Every Lithuanian suffered. Christian, Jew, Pagan, even the Hitlerist invaders and the Soviet soldiers suffered
By Ida Hardy, Texas, USA
Dear everyone,
While historians try to piece together the stories of 'who suffered more' during the times of our parents and grandparents, and while they get entrenched in the details of soviet interrogations and torture and public atrocities and Siberian exiles and illegal imprisonment and young children working in salt mines and the humilities and deaths of so many and compare those sad sufferings to the relegation of Jewish people to ghettoes and the killing and torture and forced labor - while the historians try to keep score as if it is some sort of macabre game - while all of this gruesome comparison is going on can the rest of us acknowledge a couple of things?

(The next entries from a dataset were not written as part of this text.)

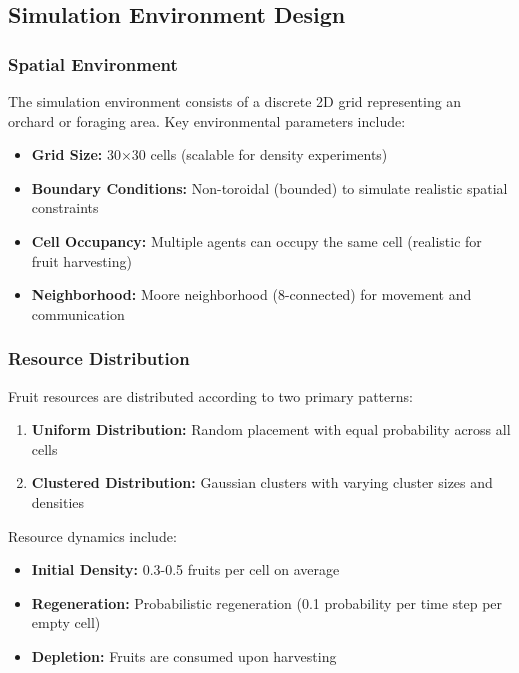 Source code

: \documentclass[12pt,a4paper]{article}
\begin{document}
\subsection{Simulation Environment Design}

\subsubsection{Spatial Environment}

The simulation environment consists of a discrete 2D grid representing an orchard or foraging area. Key environmental parameters include:

\begin{itemize}
    \item \textbf{Grid Size:} 30×30 cells (scalable for density experiments)
    \item \textbf{Boundary Conditions:} Non-toroidal (bounded) to simulate realistic spatial constraints
    \item \textbf{Cell Occupancy:} Multiple agents can occupy the same cell (realistic for fruit harvesting)
    \item \textbf{Neighborhood:} Moore neighborhood (8-connected) for movement and communication
\end{itemize}

\subsubsection{Resource Distribution}

Fruit resources are distributed according to two primary patterns:

\begin{enumerate}
    \item \textbf{Uniform Distribution:} Random placement with equal probability across all cells
    \item \textbf{Clustered Distribution:} Gaussian clusters with varying cluster sizes and densities
\end{enumerate}

Resource dynamics include:
\begin{itemize}
    \item \textbf{Initial Density:} 0.3-0.5 fruits per cell on average
    \item \textbf{Regeneration:} Probabilistic regeneration (0.1 probability per time step per empty cell)
    \item \textbf{Depletion:} Fruits are consumed upon harvesting
\end{itemize}
\end{document}
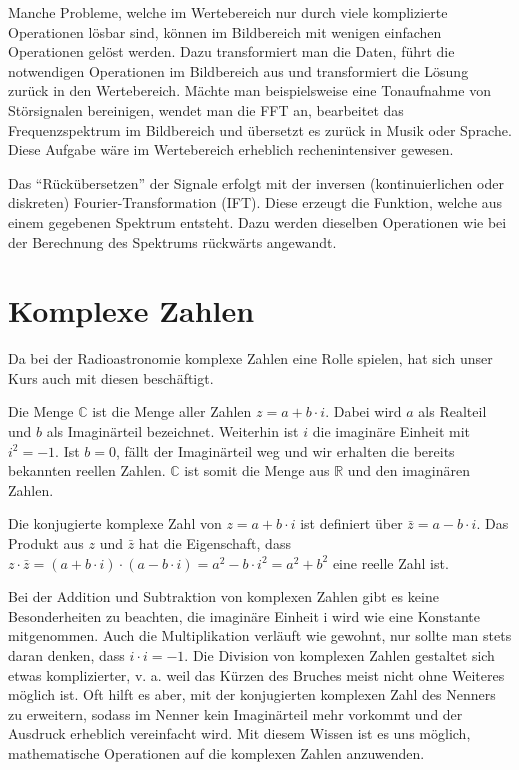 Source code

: \documentclass[]{dsadokumentation}
\begin{document}
Manche Probleme, welche im Wertebereich nur durch viele komplizierte Operationen l\"osbar sind, k\"onnen im Bildbereich mit wenigen einfachen Operationen gel\"ost werden. Dazu transformiert man die Daten, führt die notwendigen Operationen im Bildbereich aus und transformiert die Lösung zurück in den Wertebereich. Mächte man beispielsweise eine Tonaufnahme von Störsignalen bereinigen, wendet man die FFT an, bearbeitet das Frequenzspektrum im Bildbereich und übersetzt es zurück in Musik oder Sprache. Diese Aufgabe w\"are im Wertebereich erheblich rechenintensiver gewesen.

Das \enquote{Rückübersetzen} der Signale erfolgt mit der inversen (kontinuierlichen oder diskreten) Fourier-Transformation (IFT). Diese erzeugt die Funktion, welche aus einem gegebenen Spektrum entsteht. Dazu werden dieselben Operationen wie bei der Berechnung des Spektrums rückwärts angewandt.

\section{Komplexe Zahlen}

Da bei der Radioastronomie komplexe Zahlen eine Rolle spielen, hat sich unser Kurs auch mit diesen beschäftigt.

Die Menge $\mathbb{C}$ ist die Menge aller Zahlen $z=a+b\cdot i$. Dabei wird $a$ als Realteil und $b$ als Imaginärteil bezeichnet. Weiterhin ist $i$ die imagin\"are Einheit mit $i^{2} = -1$. Ist $b = 0$, fällt der Imaginärteil weg und wir erhalten die bereits bekannten reellen Zahlen. $\mathbb{C}$ ist somit die Menge aus $\mathbb{R}$ und den imaginären Zahlen.

Die konjugierte komplexe Zahl von $z=a+b\cdot i$ ist definiert über $\bar{z}=a-b\cdot i$. Das Produkt aus $z$ und $\bar{z}$ hat die Eigenschaft, dass $z\cdot \bar{z}=(a+b\cdot i)\cdot (a-b\cdot i)=a^2-b\cdot i^2=a^2+b^2$ eine reelle Zahl ist.

Bei der Addition und Subtraktion von komplexen Zahlen gibt es keine Besonderheiten zu beachten, die imaginäre Einheit i wird wie eine Konstante mitgenommen. Auch die Multiplikation verläuft wie gewohnt, nur sollte man stets daran denken, dass $i\cdot i=-1$.
Die Division von komplexen Zahlen gestaltet sich etwas komplizierter, v. a. weil das Kürzen des Bruches meist nicht ohne Weiteres möglich ist. Oft hilft es aber, mit der konjugierten komplexen Zahl des Nenners zu erweitern, sodass im Nenner kein Imaginärteil mehr vorkommt und der Ausdruck erheblich vereinfacht wird. Mit diesem Wissen ist es uns möglich, mathematische Operationen auf die komplexen Zahlen anzuwenden.
\end{document}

First - every Lithuanian suffered. Christian, Jew, Pagan, even the Hitlerist invaders and the soviet soldiers suffered. The Polish people and the Germans and Prussians suffered. Everyone suffered in wwii. So many dead in every country.
Second - every human has a lower self and a higher self. We all have the capacity to cause suffering. There are things we must actively do as individuals and collectively to prevent ourselves from acting on those base possibilities.
Jonas Dainius Berzanskis Revenge does not work!
Felicia Dalia Prekeris Brown Well said!
Jon Platakis I do not believe Lithuanians play the "who suffered more" comparison game. It is unfortunate that comparatively few people in the west know and understand what happened to the Lithuanians and other eastern Europeans at the close of WWII. All that Lithuanians are attempting to accomplish is to simply tell their side of the story to the world. Let us not forget that Lithuania, except for brief periods of freedom, has been savagely occupied for approximately 200 years. There is so much to tell from the Lithuanian perspective, and let us be not shy about doing so.
Ida Hardy Not all - but some do. All suffering should be acknowledged. And you're right - so many in the west have NO idea of what soviet occupation was like. My wish is not to stop the conversation - but to increase understanding.